With the end of the semester rapidly approaching, the Clog knows what that means: empty wallets and Ramen noodle filled days. But, no fear, here is one way to get some quick cash…eBay! Whether its selling your old clothes, text books, or your soul — if you’re really desperate — eBay is a great platform to rake in some extra dough. Here’s why:
It’s is an international website, and serves many countries all over the world. Buyers and sellers use this platform to communicate with one another, and most importantly, to buy and sell goods from and to one another. It can be a great tool if you want to clean out your closet or tidy up your dorm room by unloading a bunch of semester-old textbooks or out-of-season clothes. Cashing in on the resale of those expensive books can be a much more economically feasible option than trekking to the campus bookstore where you can expect to receive pennies on the dollar for that pricey textbook.
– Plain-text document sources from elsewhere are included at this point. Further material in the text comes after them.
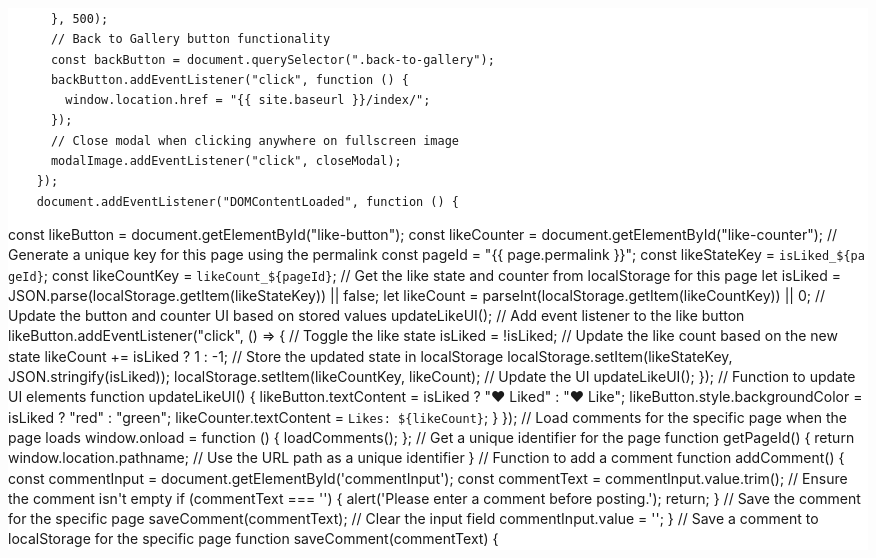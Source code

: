           }, 500);
          // Back to Gallery button functionality
          const backButton = document.querySelector(".back-to-gallery");
          backButton.addEventListener("click", function () {
            window.location.href = "{{ site.baseurl }}/index/";
          });
          // Close modal when clicking anywhere on fullscreen image
          modalImage.addEventListener("click", closeModal);
        });
        document.addEventListener("DOMContentLoaded", function () {
  const likeButton = document.getElementById("like-button");
  const likeCounter = document.getElementById("like-counter");
  // Generate a unique key for this page using the permalink
  const pageId = "{{ page.permalink }}";
  const likeStateKey = `isLiked_${pageId}`;
  const likeCountKey = `likeCount_${pageId}`;
  // Get the like state and counter from localStorage for this page
  let isLiked = JSON.parse(localStorage.getItem(likeStateKey)) || false;
  let likeCount = parseInt(localStorage.getItem(likeCountKey)) || 0;
  // Update the button and counter UI based on stored values
  updateLikeUI();
  // Add event listener to the like button
  likeButton.addEventListener("click", () => {
    // Toggle the like state
    isLiked = !isLiked;
    // Update the like count based on the new state
    likeCount += isLiked ? 1 : -1;
    // Store the updated state in localStorage
    localStorage.setItem(likeStateKey, JSON.stringify(isLiked));
    localStorage.setItem(likeCountKey, likeCount);
    // Update the UI
    updateLikeUI();
  });
  // Function to update UI elements
  function updateLikeUI() {
    likeButton.textContent = isLiked ? "❤️ Liked" : "❤️ Like";
    likeButton.style.backgroundColor = isLiked ? "red" : "green";
    likeCounter.textContent = `Likes: ${likeCount}`;
  }
});
// Load comments for the specific page when the page loads
    window.onload = function () {
        loadComments();
    };
    // Get a unique identifier for the page
    function getPageId() {
        return window.location.pathname; // Use the URL path as a unique identifier
    }
    // Function to add a comment
    function addComment() {
        const commentInput = document.getElementById('commentInput');
        const commentText = commentInput.value.trim();
        // Ensure the comment isn't empty
        if (commentText === '') {
            alert('Please enter a comment before posting.');
            return;
        }
        // Save the comment for the specific page
        saveComment(commentText);
        // Clear the input field
        commentInput.value = '';
    }
    // Save a comment to localStorage for the specific page
    function saveComment(commentText) {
Buyers and sellers exchange feedback with one another through eBay, in an attempt to keep the platform fair and honest, and so that both buyers and sellers know what they are in store for if they endeavor to conduct business with each other. Every time you complete a transaction, whether you are the purchaser or the purchasee, you are allowed to rate your experience. As a buyer, you are allowed to rate your experience based on a scale of 1 to 5 stars in four categories. These categories are: the fairness of the shipping price, the time it took for you to receive your item, the accuracy with which the item was described insofar as matching its true condition, and the level of communication between the seller and you.
As a seller, you typically can only rate a buyer as “good” if they pay; negative feedback rarely is given because a seller must report a problem with a buyer to eBay. Negative feedback on the buyer’s end is recorded onto the buyer’s record and can affect the ease with which they can transact purchases in the future.